AMY GOODMAN: This is Democracy Now!, democracynow.org, The War and Peace Report. I’m Amy Goodman. We are broadcasting from southern Arizona.

Since 2001, the bodies and bones of more than 3,000 people have been found in the Sonoran Desert. Immigrant rights activists say the number of deaths could be alarmingly higher. We end today’s show looking at how the Colibrí Center for Human Rights here in Tucson is working to identify the remains of the thousands of migrants who have already perished. Since 2013, Colibrí has received nearly 4,000 reports from families in Mexico, Central America and other regions searching for their loved ones who disappeared while crossing the border.

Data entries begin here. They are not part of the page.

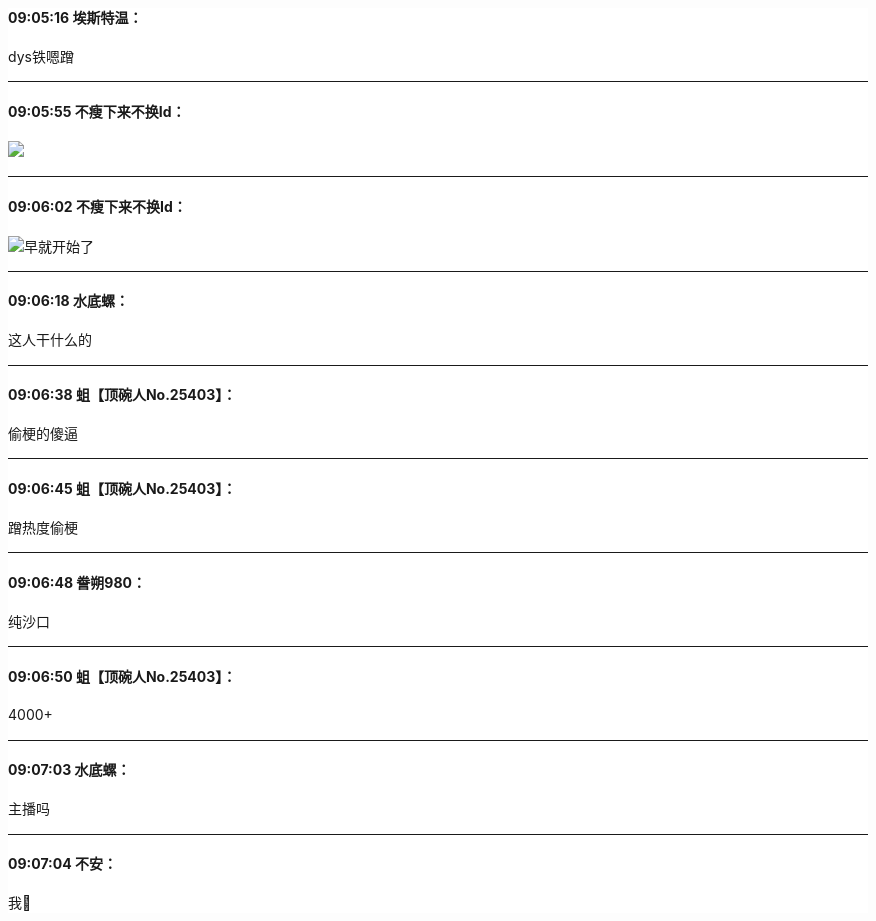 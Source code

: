 #### 09:05:16  埃斯特温：

dys铁嗯蹭

*****

#### 09:05:55  不瘦下来不换Id：

![](http://gchat.qpic.cn/gchatpic_new/453281968/614391357-2181990501-09E25B80F93A655BCAB4079931E1920F/0?term=2")

*****

#### 09:06:02  不瘦下来不换Id：

![](http://gchat.qpic.cn/gchatpic_new/453281968/614391357-2621120655-996056CDCE91BE3DD6886734CE73163F/0?term=2")早就开始了

*****

#### 09:06:18  水底螺：

这人干什么的

*****

#### 09:06:38  蛆【顶碗人No.25403】：

偷梗的傻逼

*****

#### 09:06:45  蛆【顶碗人No.25403】：

蹭热度偷梗

*****

#### 09:06:48  誊朔980：

纯沙口

*****

#### 09:06:50  蛆【顶碗人No.25403】：

4000+

*****

#### 09:07:03  水底螺：

主播吗

*****

#### 09:07:04  不安：

我🤮

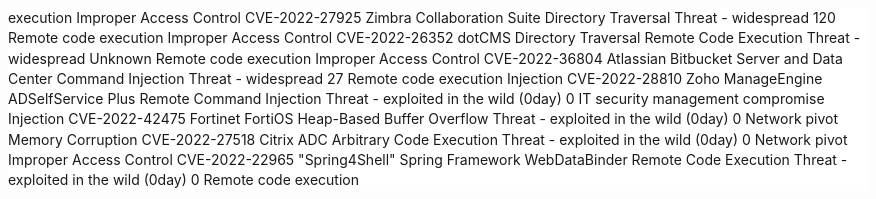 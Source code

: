 execution
Improper Access 
Control
CVE\-2022\-27925
Zimbra Collaboration Suite Directory 
Traversal
Threat \- widespread
120
Remote code 
execution
Improper Access 
Control
CVE\-2022\-26352
dotCMS Directory Traversal Remote Code 
Execution
Threat \- widespread
Unknown
Remote code 
execution
Improper Access 
Control
CVE\-2022\-36804
Atlassian Bitbucket Server and Data Center 
Command Injection
Threat \- widespread
27
Remote code 
execution
Injection
CVE\-2022\-28810
Zoho ManageEngine ADSelfService Plus 
Remote Command Injection
Threat \- exploited in the 
wild (0day)
0
IT security 
management 
compromise
Injection
CVE\-2022\-42475
Fortinet FortiOS Heap\-Based Buffer 
Overflow
Threat \- exploited in the 
wild (0day)
0
Network pivot
Memory 
Corruption
CVE\-2022\-27518
Citrix ADC Arbitrary Code Execution
Threat \- exploited in the 
wild (0day)
0
Network pivot
Improper Access 
Control
CVE\-2022\-22965 "Spring4Shell"
Spring Framework WebDataBinder Remote 
Code Execution
Threat \- exploited in the 
wild (0day)
0
Remote code 
execution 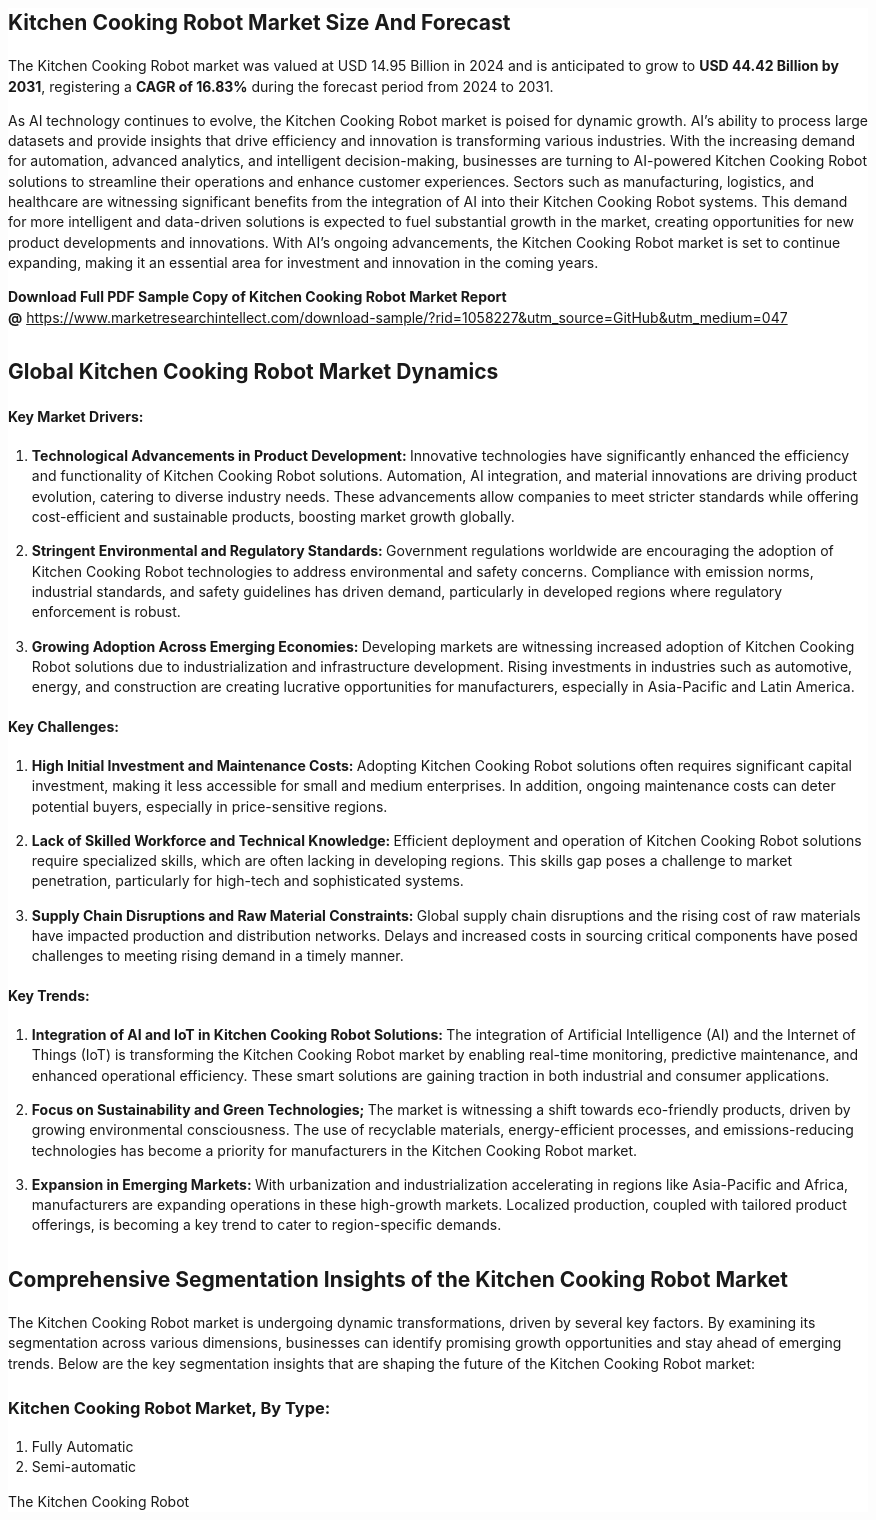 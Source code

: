 <h2>Kitchen Cooking Robot Market Size And Forecast</h2><p>The Kitchen Cooking Robot market was valued at USD 14.95 Billion in 2024 and is anticipated to grow to <strong>USD 44.42 Billion by 2031</strong>, registering a <strong>CAGR of 16.83%</strong> during the forecast period from 2024 to 2031.</p><p>As AI technology continues to evolve, the Kitchen Cooking Robot market is poised for dynamic growth. AI’s ability to process large datasets and provide insights that drive efficiency and innovation is transforming various industries. With the increasing demand for automation, advanced analytics, and intelligent decision-making, businesses are turning to AI-powered Kitchen Cooking Robot solutions to streamline their operations and enhance customer experiences. Sectors such as manufacturing, logistics, and healthcare are witnessing significant benefits from the integration of AI into their Kitchen Cooking Robot systems. This demand for more intelligent and data-driven solutions is expected to fuel substantial growth in the market, creating opportunities for new product developments and innovations. With AI’s ongoing advancements, the Kitchen Cooking Robot market is set to continue expanding, making it an essential area for investment and innovation in the coming years.</p><p><strong>Download Full PDF Sample Copy of Kitchen Cooking Robot Market Report @</strong>&nbsp;<a href="https://www.marketresearchintellect.com/download-sample/?rid=1058227&amp;utm_source=GitHub&amp;utm_medium=047">https://www.marketresearchintellect.com/download-sample/?rid=1058227&amp;utm_source=GitHub&amp;utm_medium=047</a></p><h2>Global Kitchen Cooking Robot Market Dynamics</h2><h4><strong>Key Market Drivers:</strong></h4><ol><li><p><strong>Technological Advancements in Product Development:&nbsp;</strong>Innovative technologies have significantly enhanced the efficiency and functionality of Kitchen Cooking Robot solutions. Automation, AI integration, and material innovations are driving product evolution, catering to diverse industry needs. These advancements allow companies to meet stricter standards while offering cost-efficient and sustainable products, boosting market growth globally.</p></li><li><p><strong>Stringent Environmental and Regulatory Standards:&nbsp;</strong>Government regulations worldwide are encouraging the adoption of Kitchen Cooking Robot technologies to address environmental and safety concerns. Compliance with emission norms, industrial standards, and safety guidelines has driven demand, particularly in developed regions where regulatory enforcement is robust.</p></li><li><p><strong>Growing Adoption Across Emerging Economies:&nbsp;</strong>Developing markets are witnessing increased adoption of Kitchen Cooking Robot solutions due to industrialization and infrastructure development. Rising investments in industries such as automotive, energy, and construction are creating lucrative opportunities for manufacturers, especially in Asia-Pacific and Latin America.</p></li></ol><h4><strong>Key Challenges:</strong></h4><ol><li><p><strong>High Initial Investment and Maintenance Costs:&nbsp;</strong>Adopting Kitchen Cooking Robot solutions often requires significant capital investment, making it less accessible for small and medium enterprises. In addition, ongoing maintenance costs can deter potential buyers, especially in price-sensitive regions.</p></li><li><p><strong>Lack of Skilled Workforce and Technical Knowledge:&nbsp;</strong>Efficient deployment and operation of Kitchen Cooking Robot solutions require specialized skills, which are often lacking in developing regions. This skills gap poses a challenge to market penetration, particularly for high-tech and sophisticated systems.</p></li><li><p><strong>Supply Chain Disruptions and Raw Material Constraints:&nbsp;</strong>Global supply chain disruptions and the rising cost of raw materials have impacted production and distribution networks. Delays and increased costs in sourcing critical components have posed challenges to meeting rising demand in a timely manner.</p></li></ol><h4><strong>Key Trends:</strong></h4><ol><li><p><strong>Integration of AI and IoT in Kitchen Cooking Robot Solutions:&nbsp;</strong>The integration of Artificial Intelligence (AI) and the Internet of Things (IoT) is transforming the Kitchen Cooking Robot market by enabling real-time monitoring, predictive maintenance, and enhanced operational efficiency. These smart solutions are gaining traction in both industrial and consumer applications.</p></li><li><p><strong>Focus on Sustainability and Green Technologies;&nbsp;</strong>The market is witnessing a shift towards eco-friendly products, driven by growing environmental consciousness. The use of recyclable materials, energy-efficient processes, and emissions-reducing technologies has become a priority for manufacturers in the Kitchen Cooking Robot market.</p></li><li><p><strong>Expansion in Emerging Markets:&nbsp;</strong>With urbanization and industrialization accelerating in regions like Asia-Pacific and Africa, manufacturers are expanding operations in these high-growth markets. Localized production, coupled with tailored product offerings, is becoming a key trend to cater to region-specific demands.</p></li></ol><div class="article-main__content" data-test-id="publishing-text-block"><h2>Comprehensive Segmentation Insights of the Kitchen Cooking Robot Market</h2><p>The Kitchen Cooking Robot market is undergoing dynamic transformations, driven by several key factors. By examining its segmentation across various dimensions, businesses can identify promising growth opportunities and stay ahead of emerging trends. Below are the key segmentation insights that are shaping the future of the Kitchen Cooking Robot market:</p><h3><strong>Kitchen Cooking Robot Market, By Type:<br /></strong></h3><ol><li>Fully Automatic<li> Semi-automatic</li></ol><p>The Kitchen Cooking Robot
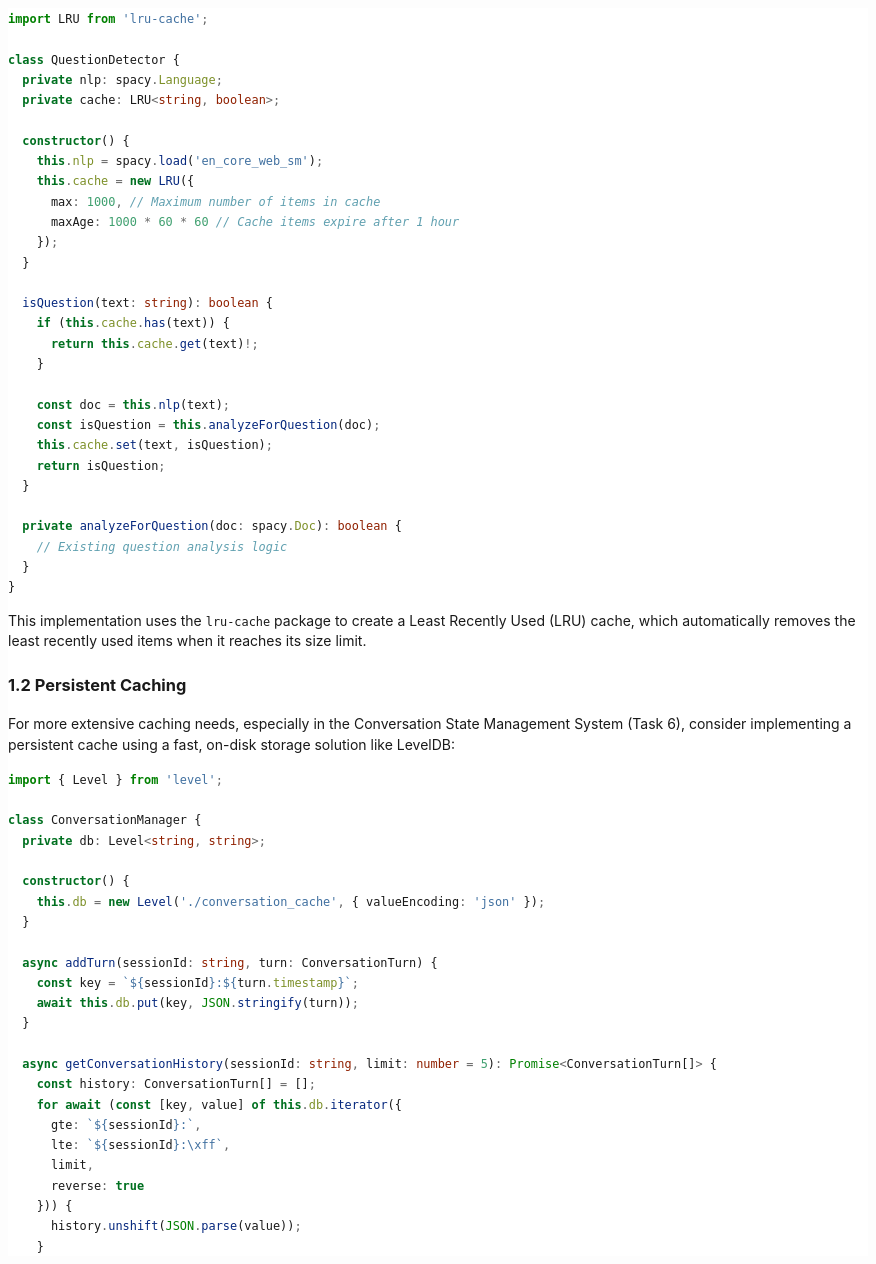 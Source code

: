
```typescript
import LRU from 'lru-cache';

class QuestionDetector {
  private nlp: spacy.Language;
  private cache: LRU<string, boolean>;

  constructor() {
    this.nlp = spacy.load('en_core_web_sm');
    this.cache = new LRU({
      max: 1000, // Maximum number of items in cache
      maxAge: 1000 * 60 * 60 // Cache items expire after 1 hour
    });
  }

  isQuestion(text: string): boolean {
    if (this.cache.has(text)) {
      return this.cache.get(text)!;
    }

    const doc = this.nlp(text);
    const isQuestion = this.analyzeForQuestion(doc);
    this.cache.set(text, isQuestion);
    return isQuestion;
  }

  private analyzeForQuestion(doc: spacy.Doc): boolean {
    // Existing question analysis logic
  }
}
```

This implementation uses the `lru-cache` package to create a Least Recently Used (LRU) cache, which automatically removes the least recently used items when it reaches its size limit.

### 1.2 Persistent Caching

For more extensive caching needs, especially in the Conversation State Management System (Task 6), consider implementing a persistent cache using a fast, on-disk storage solution like LevelDB:

```typescript
import { Level } from 'level';

class ConversationManager {
  private db: Level<string, string>;

  constructor() {
    this.db = new Level('./conversation_cache', { valueEncoding: 'json' });
  }

  async addTurn(sessionId: string, turn: ConversationTurn) {
    const key = `${sessionId}:${turn.timestamp}`;
    await this.db.put(key, JSON.stringify(turn));
  }

  async getConversationHistory(sessionId: string, limit: number = 5): Promise<ConversationTurn[]> {
    const history: ConversationTurn[] = [];
    for await (const [key, value] of this.db.iterator({
      gte: `${sessionId}:`,
      lte: `${sessionId}:\xff`,
      limit,
      reverse: true
    })) {
      history.unshift(JSON.parse(value));
    }
```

In the past three years, Colibrí has identified at least a hundred of them, through meticulous forensic work and DNA data collection of migrants’ remains and family members who are alive.

In 2018, Colibrí Center launched the Bring Them Back Campaign, an initiative advocating for dignity and demanding justice for disappeared migrants and their families. This is Felix Gómez speaking about his brother Pablo Jacinto Gómez, a native of Guatemala whose body was found after he attempted to cross the U.S.-Mexico border.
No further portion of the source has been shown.